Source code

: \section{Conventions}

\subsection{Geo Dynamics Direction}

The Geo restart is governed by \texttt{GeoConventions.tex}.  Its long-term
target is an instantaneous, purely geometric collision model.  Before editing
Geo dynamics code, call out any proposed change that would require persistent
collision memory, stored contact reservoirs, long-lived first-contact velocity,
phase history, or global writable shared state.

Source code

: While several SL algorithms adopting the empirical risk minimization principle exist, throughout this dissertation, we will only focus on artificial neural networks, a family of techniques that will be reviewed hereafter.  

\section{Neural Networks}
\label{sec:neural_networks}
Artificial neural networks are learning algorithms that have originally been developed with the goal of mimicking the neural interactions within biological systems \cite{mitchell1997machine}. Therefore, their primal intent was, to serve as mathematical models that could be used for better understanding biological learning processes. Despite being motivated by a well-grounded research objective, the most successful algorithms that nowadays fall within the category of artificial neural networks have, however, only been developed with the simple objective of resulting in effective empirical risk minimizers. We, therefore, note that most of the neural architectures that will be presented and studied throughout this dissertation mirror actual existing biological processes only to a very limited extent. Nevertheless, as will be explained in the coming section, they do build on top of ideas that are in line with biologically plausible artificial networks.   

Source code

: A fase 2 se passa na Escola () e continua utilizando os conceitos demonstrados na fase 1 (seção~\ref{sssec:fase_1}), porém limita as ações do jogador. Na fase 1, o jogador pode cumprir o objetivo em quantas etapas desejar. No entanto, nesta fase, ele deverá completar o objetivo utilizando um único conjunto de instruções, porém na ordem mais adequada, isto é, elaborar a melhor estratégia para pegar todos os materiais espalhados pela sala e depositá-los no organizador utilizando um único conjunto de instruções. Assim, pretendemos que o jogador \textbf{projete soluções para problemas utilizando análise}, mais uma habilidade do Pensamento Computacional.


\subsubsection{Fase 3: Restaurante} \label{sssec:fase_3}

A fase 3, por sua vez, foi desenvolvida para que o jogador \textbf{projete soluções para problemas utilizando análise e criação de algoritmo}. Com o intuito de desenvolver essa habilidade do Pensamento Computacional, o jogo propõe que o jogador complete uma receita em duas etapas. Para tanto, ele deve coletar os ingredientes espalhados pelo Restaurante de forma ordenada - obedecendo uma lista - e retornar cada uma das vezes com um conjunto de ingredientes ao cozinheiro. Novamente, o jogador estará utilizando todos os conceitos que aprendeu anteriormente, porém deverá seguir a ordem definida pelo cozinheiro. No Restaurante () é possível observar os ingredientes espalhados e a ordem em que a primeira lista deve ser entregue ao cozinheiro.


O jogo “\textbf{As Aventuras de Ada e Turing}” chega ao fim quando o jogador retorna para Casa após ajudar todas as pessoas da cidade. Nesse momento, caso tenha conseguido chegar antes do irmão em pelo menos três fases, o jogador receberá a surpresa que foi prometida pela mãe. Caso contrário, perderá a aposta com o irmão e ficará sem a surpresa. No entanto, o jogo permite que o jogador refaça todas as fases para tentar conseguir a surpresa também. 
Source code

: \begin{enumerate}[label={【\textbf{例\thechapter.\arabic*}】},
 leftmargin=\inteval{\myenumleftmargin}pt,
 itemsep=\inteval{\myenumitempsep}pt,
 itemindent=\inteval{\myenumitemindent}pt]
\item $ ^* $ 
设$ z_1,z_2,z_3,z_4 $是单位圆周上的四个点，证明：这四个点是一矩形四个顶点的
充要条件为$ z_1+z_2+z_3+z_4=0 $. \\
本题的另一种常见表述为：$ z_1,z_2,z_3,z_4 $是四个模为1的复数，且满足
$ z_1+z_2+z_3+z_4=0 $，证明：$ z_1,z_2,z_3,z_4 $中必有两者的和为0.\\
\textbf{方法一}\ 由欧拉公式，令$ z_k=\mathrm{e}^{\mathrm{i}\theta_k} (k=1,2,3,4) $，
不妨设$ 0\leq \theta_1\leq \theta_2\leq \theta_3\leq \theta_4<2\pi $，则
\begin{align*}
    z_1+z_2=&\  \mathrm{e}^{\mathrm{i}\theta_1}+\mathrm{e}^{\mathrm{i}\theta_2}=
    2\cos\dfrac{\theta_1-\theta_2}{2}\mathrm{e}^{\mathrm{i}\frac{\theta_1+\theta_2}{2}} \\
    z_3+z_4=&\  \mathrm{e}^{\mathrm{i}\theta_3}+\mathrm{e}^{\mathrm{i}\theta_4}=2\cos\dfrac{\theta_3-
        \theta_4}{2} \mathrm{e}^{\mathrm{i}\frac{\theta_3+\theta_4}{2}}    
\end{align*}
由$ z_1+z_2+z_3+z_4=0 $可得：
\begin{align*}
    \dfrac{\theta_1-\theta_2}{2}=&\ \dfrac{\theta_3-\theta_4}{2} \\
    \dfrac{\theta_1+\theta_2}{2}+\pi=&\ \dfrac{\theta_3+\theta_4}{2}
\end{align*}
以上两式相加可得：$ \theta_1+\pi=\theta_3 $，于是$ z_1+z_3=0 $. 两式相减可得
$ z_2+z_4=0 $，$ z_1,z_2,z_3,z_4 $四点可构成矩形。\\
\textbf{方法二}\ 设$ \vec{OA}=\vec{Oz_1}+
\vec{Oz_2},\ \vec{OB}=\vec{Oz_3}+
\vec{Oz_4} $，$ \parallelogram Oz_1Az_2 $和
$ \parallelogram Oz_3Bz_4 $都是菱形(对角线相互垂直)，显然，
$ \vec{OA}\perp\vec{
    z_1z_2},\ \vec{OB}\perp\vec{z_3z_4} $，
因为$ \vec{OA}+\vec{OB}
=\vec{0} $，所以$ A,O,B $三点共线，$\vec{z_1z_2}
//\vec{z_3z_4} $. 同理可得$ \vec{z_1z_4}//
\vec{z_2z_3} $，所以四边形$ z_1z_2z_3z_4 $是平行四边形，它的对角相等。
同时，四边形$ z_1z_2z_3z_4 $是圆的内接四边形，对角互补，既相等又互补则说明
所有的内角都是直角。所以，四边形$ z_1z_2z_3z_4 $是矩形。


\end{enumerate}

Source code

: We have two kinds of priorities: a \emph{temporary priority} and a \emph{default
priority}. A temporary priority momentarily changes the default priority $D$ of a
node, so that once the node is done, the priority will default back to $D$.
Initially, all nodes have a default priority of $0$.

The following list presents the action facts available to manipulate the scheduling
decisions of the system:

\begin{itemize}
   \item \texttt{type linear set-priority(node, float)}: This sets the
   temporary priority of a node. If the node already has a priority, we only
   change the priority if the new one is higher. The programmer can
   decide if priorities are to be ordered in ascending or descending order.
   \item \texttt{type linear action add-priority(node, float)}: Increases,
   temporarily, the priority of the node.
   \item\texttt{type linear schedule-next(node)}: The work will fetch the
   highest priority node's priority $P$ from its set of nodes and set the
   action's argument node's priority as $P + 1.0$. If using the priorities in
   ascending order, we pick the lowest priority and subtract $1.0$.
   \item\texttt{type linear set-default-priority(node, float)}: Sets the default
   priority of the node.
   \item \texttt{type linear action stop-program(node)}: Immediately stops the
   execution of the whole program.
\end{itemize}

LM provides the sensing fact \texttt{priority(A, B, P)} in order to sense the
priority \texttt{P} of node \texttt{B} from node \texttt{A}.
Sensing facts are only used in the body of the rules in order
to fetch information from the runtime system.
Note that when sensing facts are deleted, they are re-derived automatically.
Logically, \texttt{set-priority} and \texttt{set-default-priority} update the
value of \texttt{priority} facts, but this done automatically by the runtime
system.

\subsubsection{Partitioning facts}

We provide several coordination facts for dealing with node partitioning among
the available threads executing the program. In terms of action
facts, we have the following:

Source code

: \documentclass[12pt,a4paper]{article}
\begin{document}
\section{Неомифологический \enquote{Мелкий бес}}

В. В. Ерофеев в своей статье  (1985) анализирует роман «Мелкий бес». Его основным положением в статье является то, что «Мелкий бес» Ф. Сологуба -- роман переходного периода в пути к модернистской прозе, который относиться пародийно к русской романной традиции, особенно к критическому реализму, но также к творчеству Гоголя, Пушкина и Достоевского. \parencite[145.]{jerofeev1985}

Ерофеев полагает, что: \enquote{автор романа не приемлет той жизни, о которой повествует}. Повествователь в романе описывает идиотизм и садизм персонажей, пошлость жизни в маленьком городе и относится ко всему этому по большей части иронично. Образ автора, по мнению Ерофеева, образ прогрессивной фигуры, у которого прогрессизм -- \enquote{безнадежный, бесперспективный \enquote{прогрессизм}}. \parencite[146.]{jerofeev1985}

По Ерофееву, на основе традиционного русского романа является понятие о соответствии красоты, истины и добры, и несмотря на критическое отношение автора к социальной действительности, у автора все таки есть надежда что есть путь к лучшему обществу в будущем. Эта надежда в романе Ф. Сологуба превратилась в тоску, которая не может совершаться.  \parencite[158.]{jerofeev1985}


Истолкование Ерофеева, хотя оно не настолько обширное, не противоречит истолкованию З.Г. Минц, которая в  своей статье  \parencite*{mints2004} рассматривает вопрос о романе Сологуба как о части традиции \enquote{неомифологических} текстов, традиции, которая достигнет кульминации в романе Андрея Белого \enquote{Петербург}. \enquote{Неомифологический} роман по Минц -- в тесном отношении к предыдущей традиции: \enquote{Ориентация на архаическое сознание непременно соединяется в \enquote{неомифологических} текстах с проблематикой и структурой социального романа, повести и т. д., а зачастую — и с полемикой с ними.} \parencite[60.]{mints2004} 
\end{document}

***

[Task] Please copy, exactly as written, every line in the listing above from the line with "The following list" up to and including the line with "by the runtime".

[Task response]
The following list presents the action facts available to manipulate the scheduling
decisions of the system:

\begin{itemize}
   \item \texttt{type linear set-priority(node, float)}: This sets the
   temporary priority of a node. If the node already has a priority, we only
   change the priority if the new one is higher. The programmer can
   decide if priorities are to be ordered in ascending or descending order.
   \item \texttt{type linear action add-priority(node, float)}: Increases,
   temporarily, the priority of the node.
   \item\texttt{type linear schedule-next(node)}: The work will fetch the
   highest priority node's priority $P$ from its set of nodes and set the
   action's argument node's priority as $P + 1.0$. If using the priorities in
   ascending order, we pick the lowest priority and subtract $1.0$.
   \item\texttt{type linear set-default-priority(node, float)}: Sets the default
   priority of the node.
   \item \texttt{type linear action stop-program(node)}: Immediately stops the
   execution of the whole program.
\end{itemize}

LM provides the sensing fact \texttt{priority(A, B, P)} in order to sense the
priority \texttt{P} of node \texttt{B} from node \texttt{A}.
Sensing facts are only used in the body of the rules in order
to fetch information from the runtime system.
Note that when sensing facts are deleted, they are re-derived automatically.
Logically, \texttt{set-priority} and \texttt{set-default-priority} update the
value of \texttt{priority} facts, but this done automatically by the runtime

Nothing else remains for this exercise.